Outside the Team Sky bus, manager Dave Brailsford was more open in his disappointment that the race jury had found Porte was in violation of UCI rule 12.1.040 for accepting a wheel change from Orica-GreenEdge’s Simon Clarke after puncturing in the finale of stage 10.
When the two-minute penalty was added to the 47 seconds he lost on the road, Porte had slipped from 3rd overall at 22 seconds to 12th, some 3:09 off the maglia rosa of Alberto Contador (Tinkoff-Saxo).
Brailsford had already told Cyclingnews on Tuesday evening that while race judges had applied the UCI regulations, the idea of fair play between the riders and the "spirit of the law" had not been recognised. "It just goes to show you that you can either live by the letter of the law or the spirit of the law," he said.

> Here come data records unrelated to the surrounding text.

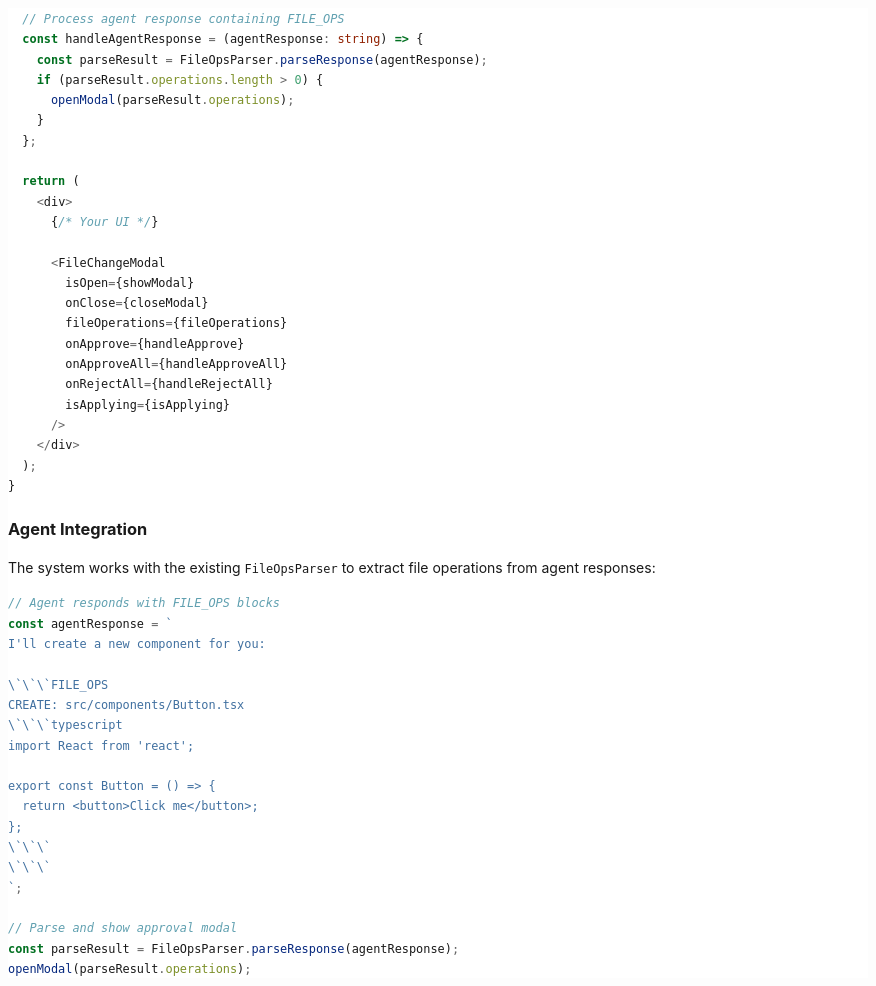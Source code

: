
 ```typescript
  // Process agent response containing FILE_OPS
  const handleAgentResponse = (agentResponse: string) => {
    const parseResult = FileOpsParser.parseResponse(agentResponse);
    if (parseResult.operations.length > 0) {
      openModal(parseResult.operations);
    }
  };

  return (
    <div>
      {/* Your UI */}
      
      <FileChangeModal
        isOpen={showModal}
        onClose={closeModal}
        fileOperations={fileOperations}
        onApprove={handleApprove}
        onApproveAll={handleApproveAll}
        onRejectAll={handleRejectAll}
        isApplying={isApplying}
      />
    </div>
  );
}
```

### Agent Integration

The system works with the existing `FileOpsParser` to extract file operations from agent responses:

```typescript
// Agent responds with FILE_OPS blocks
const agentResponse = `
I'll create a new component for you:

\`\`\`FILE_OPS
CREATE: src/components/Button.tsx
\`\`\`typescript
import React from 'react';

export const Button = () => {
  return <button>Click me</button>;
};
\`\`\`
\`\`\`
`;

// Parse and show approval modal
const parseResult = FileOpsParser.parseResponse(agentResponse);
openModal(parseResult.operations);
```
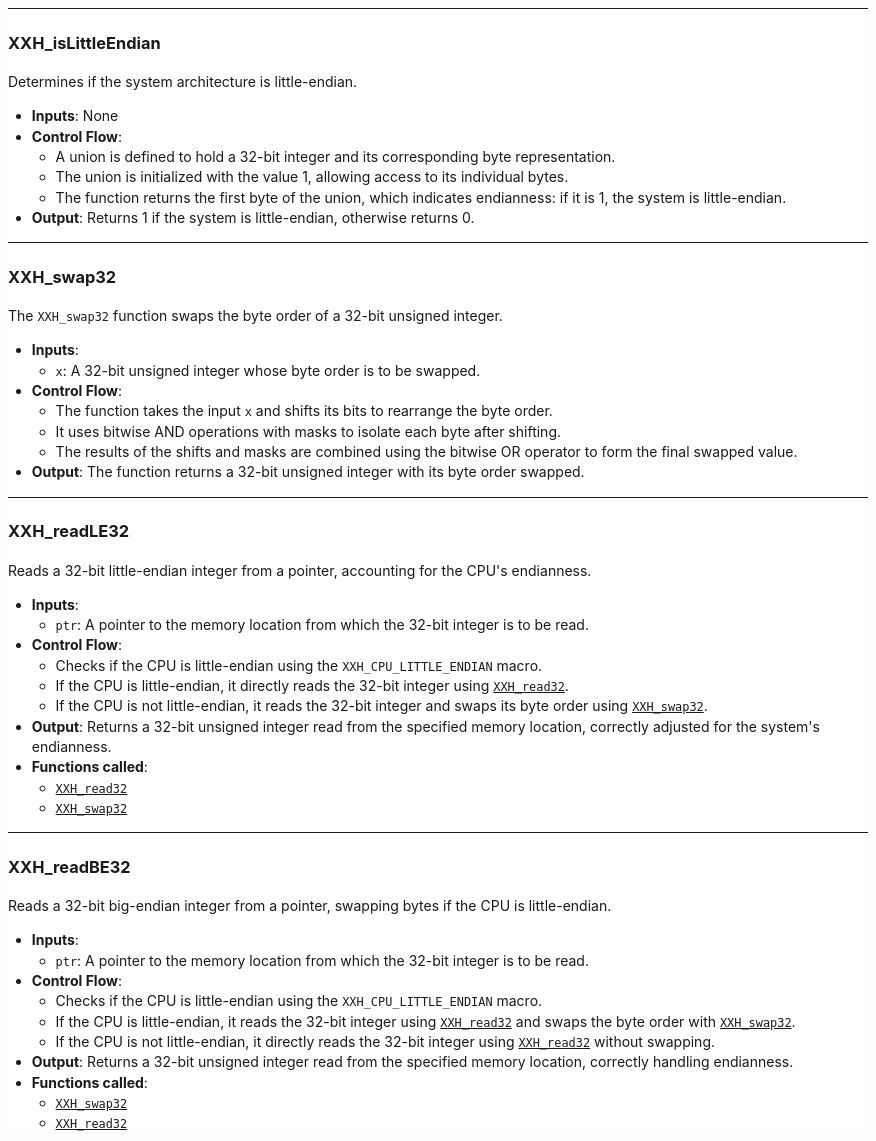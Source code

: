
---
### XXH\_isLittleEndian
Determines if the system architecture is little-endian.
- **Inputs**: None
- **Control Flow**:
    - A union is defined to hold a 32-bit integer and its corresponding byte representation.
    - The union is initialized with the value 1, allowing access to its individual bytes.
    - The function returns the first byte of the union, which indicates endianness: if it is 1, the system is little-endian.
- **Output**: Returns 1 if the system is little-endian, otherwise returns 0.


---
### XXH\_swap32
The `XXH_swap32` function swaps the byte order of a 32-bit unsigned integer.
- **Inputs**:
    - `x`: A 32-bit unsigned integer whose byte order is to be swapped.
- **Control Flow**:
    - The function takes the input `x` and shifts its bits to rearrange the byte order.
    - It uses bitwise AND operations with masks to isolate each byte after shifting.
    - The results of the shifts and masks are combined using the bitwise OR operator to form the final swapped value.
- **Output**: The function returns a 32-bit unsigned integer with its byte order swapped.


---
### XXH\_readLE32
Reads a 32-bit little-endian integer from a pointer, accounting for the CPU's endianness.
- **Inputs**:
    - `ptr`: A pointer to the memory location from which the 32-bit integer is to be read.
- **Control Flow**:
    - Checks if the CPU is little-endian using the `XXH_CPU_LITTLE_ENDIAN` macro.
    - If the CPU is little-endian, it directly reads the 32-bit integer using [`XXH_read32`](#XXH_read32).
    - If the CPU is not little-endian, it reads the 32-bit integer and swaps its byte order using [`XXH_swap32`](#XXH_swap32).
- **Output**: Returns a 32-bit unsigned integer read from the specified memory location, correctly adjusted for the system's endianness.
- **Functions called**:
    - [`XXH_read32`](#XXH_read32)
    - [`XXH_swap32`](#XXH_swap32)


---
### XXH\_readBE32
Reads a 32-bit big-endian integer from a pointer, swapping bytes if the CPU is little-endian.
- **Inputs**:
    - `ptr`: A pointer to the memory location from which the 32-bit integer is to be read.
- **Control Flow**:
    - Checks if the CPU is little-endian using the `XXH_CPU_LITTLE_ENDIAN` macro.
    - If the CPU is little-endian, it reads the 32-bit integer using [`XXH_read32`](#XXH_read32) and swaps the byte order with [`XXH_swap32`](#XXH_swap32).
    - If the CPU is not little-endian, it directly reads the 32-bit integer using [`XXH_read32`](#XXH_read32) without swapping.
- **Output**: Returns a 32-bit unsigned integer read from the specified memory location, correctly handling endianness.
- **Functions called**:
    - [`XXH_swap32`](#XXH_swap32)
    - [`XXH_read32`](#XXH_read32)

At the start of stage 11 in Forli on Wednesday morning, Brailsford expanded his thoughts on what the race jury decision to penalise Porte by two minutes.
"I think proportionality – the reason you’ve got a jury and the reason you’ve got a court of law, most times, is something happens and you get the law out and then you look at the context of actually what happened, and the situation," he told journalists at the start.
"And you don’t just dish out the same. There are different punishments for similar kinds of breaking of the law, but in different circumstances. And I think that’s where a little bit of discretion and a little bit of common sense would have taken the heat out of the situation."
"We gave Gianni Meersman a wheel but does he get two minutes? No. The TGV (at Paris-Roubaix) has come in and the barriers are coming down and we’ve watched the riders ride underneath, but do they get the punishment? No. Everybody understands the rule but I think the consistent application of the rule is important."
Brailsford called for common sense to prevail
"If they (the UCI judges) want to apply the letter of the law to every single infringement that they and we see every day –touching a car, hanging onto a car– it would make the sport impossible. I think it would be a shame if anybody changes the way the sport’s run, really," he said.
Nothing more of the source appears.